Food of the Astronauts
Michael Sessums
When I was growing up in the 1960s and early 1970s, we were all excited about NASA’s moon missions. We knew we would all get a chance to go to the moon and beyond someday. While we waited for our turn atop the Saturn 5, we could be just like the astronauts by getting mom to buy food the TV told us these intrepid explores consumed.
Drinking Tang would provide a refreshing cosmic cool-down after exploring our backyard moonscape while wearing our bouncy moon boots and talking to Mission Control on our walkie-talkies (or tin cans and string). Nibbling on compact Space Food Sticks gave us more energy (like we needed it), and its push-up packaging kept it in our mouths and out of our reel-to-reel flight computers.
I was so excited when my mom took us to the real Mission Control at NASA near Houston, Texas. What did we find there? Huge rockets, space capsules, space suits, a rocket sled and a moon buggy, to name a few. What else? More astronaut food, of course!

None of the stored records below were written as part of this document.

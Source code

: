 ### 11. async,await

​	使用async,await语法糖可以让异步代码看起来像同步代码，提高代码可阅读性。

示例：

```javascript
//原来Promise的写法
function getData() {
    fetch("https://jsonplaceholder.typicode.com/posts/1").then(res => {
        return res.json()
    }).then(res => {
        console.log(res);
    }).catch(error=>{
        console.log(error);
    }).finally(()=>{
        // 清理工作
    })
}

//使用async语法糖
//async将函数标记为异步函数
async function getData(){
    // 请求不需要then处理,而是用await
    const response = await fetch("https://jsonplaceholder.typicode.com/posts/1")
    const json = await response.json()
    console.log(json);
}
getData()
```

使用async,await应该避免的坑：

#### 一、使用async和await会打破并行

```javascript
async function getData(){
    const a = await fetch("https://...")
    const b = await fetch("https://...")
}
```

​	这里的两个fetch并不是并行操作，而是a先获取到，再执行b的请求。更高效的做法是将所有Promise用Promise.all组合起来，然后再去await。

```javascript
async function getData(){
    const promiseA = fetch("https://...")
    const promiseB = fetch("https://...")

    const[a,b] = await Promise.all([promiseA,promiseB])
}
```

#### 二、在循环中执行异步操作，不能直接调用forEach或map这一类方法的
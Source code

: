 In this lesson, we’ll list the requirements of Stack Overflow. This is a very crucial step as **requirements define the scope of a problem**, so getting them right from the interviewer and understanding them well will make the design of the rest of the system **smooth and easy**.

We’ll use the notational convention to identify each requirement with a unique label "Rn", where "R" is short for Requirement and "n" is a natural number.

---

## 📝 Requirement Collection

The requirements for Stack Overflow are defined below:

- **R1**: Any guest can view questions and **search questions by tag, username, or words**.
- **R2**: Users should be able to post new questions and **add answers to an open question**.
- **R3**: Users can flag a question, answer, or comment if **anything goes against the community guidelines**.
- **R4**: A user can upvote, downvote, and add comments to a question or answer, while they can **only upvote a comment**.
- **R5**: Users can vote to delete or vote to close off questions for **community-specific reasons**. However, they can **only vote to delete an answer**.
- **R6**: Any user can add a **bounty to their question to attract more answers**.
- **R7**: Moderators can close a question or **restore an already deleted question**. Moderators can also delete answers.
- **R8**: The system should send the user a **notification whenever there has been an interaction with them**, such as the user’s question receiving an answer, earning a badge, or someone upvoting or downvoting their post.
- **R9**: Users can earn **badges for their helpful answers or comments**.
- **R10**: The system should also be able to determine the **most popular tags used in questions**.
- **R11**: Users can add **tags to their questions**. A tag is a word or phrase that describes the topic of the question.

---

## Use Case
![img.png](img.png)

Freeze-dried veggies and meat, a meal in a bag with a slurping tube, and my favorite—freeze-dried ice cream! We got Neapolitan so everyone could have their favorite flavor. Boy that was good!
Some of the freeze-dried foods from NASA are still available today, but the Space Food Sticks went the way of the Dodo Bird. My favorite was peanut butter flavor. A pocket full of those an a Thermos of Tang and I was all set for my next adventure.
King Vitamin and Quisp cereal
By Kathryn (Katie) George
These were more or less Cap’n Crunch knock-offs, but easily the best cereal anyone ever made anywhere, at anytime.
I grew up in Milwaukee, Wisconsin, in the 1960s, and my brothers and sisters and I took turns visiting Grandma and Nana in Clinton, Iowa, on the banks of the Mississippi River. Grandma would pick us up and we would drive down country roads (no interstate then!), and when we got to Clinton, we stopped at the grocery store. Grandma always was willing to buy one of these two cereals (and maybe both!).
Of course this was way before “sugar” was a four-letter word. We ate Super Sugar Smacks, Sugar Pops, and Sugar Crisp. But the best was Quisp and King Vitamin.
And no one poured it into the bowl like Grandma!
Tangerine Kool-Aid
By Karen Hamilton
My father was a working man. A hard-working man. He was a carpenter who built custom homes in rural Texas. That meant he needed DINNER at noon, not lunch, and the evening meal was SUPPER. In the 1960s, when all four of us kids were out of school for summer break, Daddy would drive up in his old green Chevy station wagon just as the noon fire whistle blew and Mama would be putting dinner on the table. It was always a big meal. Maybe fried chicken or steak, perhaps meat loaf or fresh fish, accompanied by two sides and bread. Although we weren’t encouraged to have drinks with our meals (my mother always said, “You kids are not raccoons and don’t need to wash your food down. CHEW!”), we often had the summertime treat of Kool-Aid. The family’s favorite flavor above all others was Tangerine We just loved it and were so unhappy when it was no longer available. Through the years we’ve tried other brands and variations, but they never quite lived up to the memory of those long-ago meals when we were all together at the table.